- [TASK]:
Search the listing for the word "milionário" and copy every line where it turns up.

- [EXTRACTED MATERIAL]:
=== Section Start ===
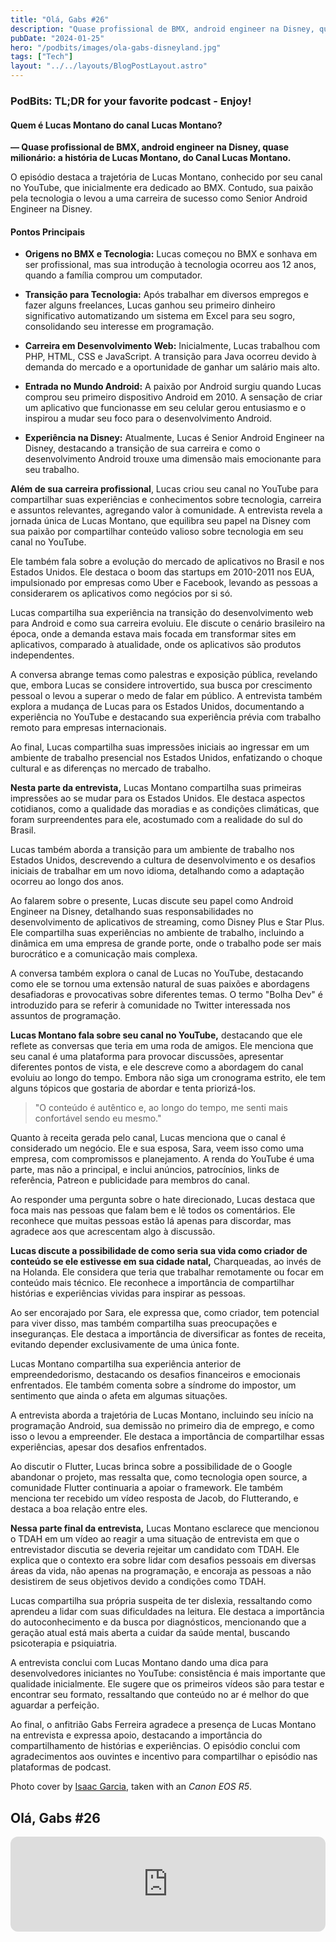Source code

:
 ```yaml
---
title: "Olá, Gabs #26"
description: "Quase profissional de BMX, android engineer na Disney, quase milionário: a história de Lucas Montano, do Canal Lucas Montano."
pubDate: "2024-01-25"
hero: "/podbits/images/ola-gabs-disneyland.jpg"
tags: ["Tech"]
layout: "../../layouts/BlogPostLayout.astro"
---
```


### PodBits: TL;DR for your favorite podcast - Enjoy!

#### Quem é Lucas Montano do canal Lucas Montano?
**— Quase profissional de BMX, android engineer na Disney, quase milionário: a história de Lucas Montano, do Canal Lucas Montano.**

O episódio destaca a trajetória de Lucas Montano, conhecido por seu canal no YouTube, que inicialmente era dedicado ao BMX. Contudo, sua paixão pela tecnologia o levou a uma carreira de sucesso como Senior Android Engineer na Disney.

#### Pontos Principais

- **Origens no BMX e Tecnologia:** Lucas começou no BMX e sonhava em ser profissional, mas sua introdução à tecnologia ocorreu aos 12 anos, quando a família comprou um computador.

- **Transição para Tecnologia:** Após trabalhar em diversos empregos e fazer alguns freelances, Lucas ganhou seu primeiro dinheiro significativo automatizando um sistema em Excel para seu sogro, consolidando seu interesse em programação.

- **Carreira em Desenvolvimento Web:** Inicialmente, Lucas trabalhou com PHP, HTML, CSS e JavaScript. A transição para Java ocorreu devido à demanda do mercado e a oportunidade de ganhar um salário mais alto.

- **Entrada no Mundo Android:** A paixão por Android surgiu quando Lucas comprou seu primeiro dispositivo Android em 2010. A sensação de criar um aplicativo que funcionasse em seu celular gerou entusiasmo e o inspirou a mudar seu foco para o desenvolvimento Android.

- **Experiência na Disney:** Atualmente, Lucas é Senior Android Engineer na Disney, destacando a transição de sua carreira e como o desenvolvimento Android trouxe uma dimensão mais emocionante para seu trabalho.


**Além de sua carreira profissional**, Lucas criou seu canal no YouTube para compartilhar suas experiências e conhecimentos sobre tecnologia, carreira e assuntos relevantes, agregando valor à comunidade.
A entrevista revela a jornada única de Lucas Montano, que equilibra seu papel na Disney com sua paixão por compartilhar conteúdo valioso sobre tecnologia em seu canal no YouTube.


Ele também fala sobre a evolução do mercado de aplicativos no Brasil e nos Estados Unidos. Ele destaca o boom das startups em 2010-2011 nos EUA, impulsionado por empresas como Uber e Facebook, levando as pessoas a considerarem os aplicativos como negócios por si só.

Lucas compartilha sua experiência na transição do desenvolvimento web para Android e como sua carreira evoluiu. Ele discute o cenário brasileiro na época, onde a demanda estava mais focada em transformar sites em aplicativos, comparado à atualidade, onde os aplicativos são produtos independentes.

A conversa abrange temas como palestras e exposição pública, revelando que, embora Lucas se considere introvertido, sua busca por crescimento pessoal o levou a superar o medo de falar em público. A entrevista também explora a mudança de Lucas para os Estados Unidos, documentando a experiência no YouTube e destacando sua experiência prévia com trabalho remoto para empresas internacionais.

Ao final, Lucas compartilha suas impressões iniciais ao ingressar em um ambiente de trabalho presencial nos Estados Unidos, enfatizando o choque cultural e as diferenças no mercado de trabalho.

**Nesta parte da entrevista,** Lucas Montano compartilha suas primeiras impressões ao se mudar para os Estados Unidos. Ele destaca aspectos cotidianos, como a qualidade das moradias e as condições climáticas, que foram surpreendentes para ele, acostumado com a realidade do sul do Brasil.

Lucas também aborda a transição para um ambiente de trabalho nos Estados Unidos, descrevendo a cultura de desenvolvimento e os desafios iniciais de trabalhar em um novo idioma, detalhando como a adaptação ocorreu ao longo dos anos.

Ao falarem sobre o presente, Lucas discute seu papel como Android Engineer na Disney, detalhando suas responsabilidades no desenvolvimento de aplicativos de streaming, como Disney Plus e Star Plus. Ele compartilha suas experiências no ambiente de trabalho, incluindo a dinâmica em uma empresa de grande porte, onde o trabalho pode ser mais burocrático e a comunicação mais complexa.

A conversa também explora o canal de Lucas no YouTube, destacando como ele se tornou uma extensão natural de suas paixões e abordagens desafiadoras e provocativas sobre diferentes temas. O termo "Bolha Dev" é introduzido para se referir à comunidade no Twitter interessada nos assuntos de programação.


**Lucas Montano fala sobre seu canal no YouTube,** destacando que ele reflete as conversas que teria em uma roda de amigos. Ele menciona que seu canal é uma plataforma para provocar discussões, apresentar diferentes pontos de vista, e ele descreve como a abordagem do canal evoluiu ao longo do tempo. Embora não siga um cronograma estrito, ele tem alguns tópicos que gostaria de abordar e tenta priorizá-los.

>"O conteúdo é autêntico e, ao longo do tempo, me senti mais confortável sendo eu mesmo."

Quanto à receita gerada pelo canal, Lucas menciona que o canal é considerado um negócio. Ele e sua esposa, Sara, veem isso como uma empresa, com compromissos e planejamento. A renda do YouTube é uma parte, mas não a principal, e inclui anúncios, patrocínios, links de referência, Patreon e publicidade para membros do canal.

Ao responder uma pergunta sobre o hate direcionado, Lucas destaca que foca mais nas pessoas que falam bem e lê todos os comentários. Ele reconhece que muitas pessoas estão lá apenas para discordar, mas agradece aos que acrescentam algo à discussão.

**Lucas discute a possibilidade de como seria sua vida como criador de conteúdo se ele estivesse em sua cidade natal,** Charqueadas, ao invés de na Holanda. Ele considera que teria que trabalhar remotamente ou focar em conteúdo mais técnico. Ele reconhece a importância de compartilhar histórias e experiências vividas para inspirar as pessoas.

Ao ser encorajado por Sara, ele expressa que, como criador, tem potencial para viver disso, mas também compartilha suas preocupações e inseguranças. Ele destaca a importância de diversificar as fontes de receita, evitando depender exclusivamente de uma única fonte.

Lucas Montano compartilha sua experiência anterior de empreendedorismo, destacando os desafios financeiros e emocionais enfrentados. Ele também comenta sobre a síndrome do impostor, um sentimento que ainda o afeta em algumas situações.

A entrevista aborda a trajetória de Lucas Montano, incluindo seu início na programação Android, sua demissão no primeiro dia de emprego, e como isso o levou a empreender. Ele destaca a importância de compartilhar essas experiências, apesar dos desafios enfrentados.

Ao discutir o Flutter, Lucas brinca sobre a possibilidade de o Google abandonar o projeto, mas ressalta que, como tecnologia open source, a comunidade Flutter continuaria a apoiar o framework. Ele também menciona ter recebido um vídeo resposta de Jacob, do Flutterando, e destaca a boa relação entre eles.

**Nessa parte final da entrevista,** Lucas Montano esclarece que mencionou o TDAH em um vídeo ao reagir a uma situação de entrevista em que o entrevistador discutia se deveria rejeitar um candidato com TDAH. Ele explica que o contexto era sobre lidar com desafios pessoais em diversas áreas da vida, não apenas na programação, e encoraja as pessoas a não desistirem de seus objetivos devido a condições como TDAH.

Lucas compartilha sua própria suspeita de ter dislexia, ressaltando como aprendeu a lidar com suas dificuldades na leitura. Ele destaca a importância do autoconhecimento e da busca por diagnósticos, mencionando que a geração atual está mais aberta a cuidar da saúde mental, buscando psicoterapia e psiquiatria.

A entrevista conclui com Lucas Montano dando uma dica para desenvolvedores iniciantes no YouTube: consistência é mais importante que qualidade inicialmente. Ele sugere que os primeiros vídeos são para testar e encontrar seu formato, ressaltando que conteúdo no ar é melhor do que aguardar a perfeição.

Ao final, o anfitrião Gabs Ferreira agradece a presença de Lucas Montano na entrevista e expressa apoio, destacando a importância do compartilhamento de histórias e experiências. O episódio conclui com agradecimentos aos ouvintes e incentivo para compartilhar o episódio nas plataformas de podcast.

Photo cover by [Isaac Garcia](https://www.pexels.com/pt-br/@basiciggy/), taken with an _Canon EOS R5_.

## Olá, Gabs #26

<iframe style="border-radius:12px" src="https://open.spotify.com/embed/episode/11R31e2l02a02G83yodX6l?utm_source=generator&t=0" width="100%" height="152" frameBorder="0" allowfullscreen="" allow="autoplay; clipboard-write; encrypted-media; fullscreen; picture-in-picture" loading="lazy"></iframe>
=== Section End ===
- [WRITTEN RESPONSE]:
description: "Quase profissional de BMX, android engineer na Disney, quase milionário: a história de Lucas Montano, do Canal Lucas Montano."
**— Quase profissional de BMX, android engineer na Disney, quase milionário: a história de Lucas Montano, do Canal Lucas Montano.**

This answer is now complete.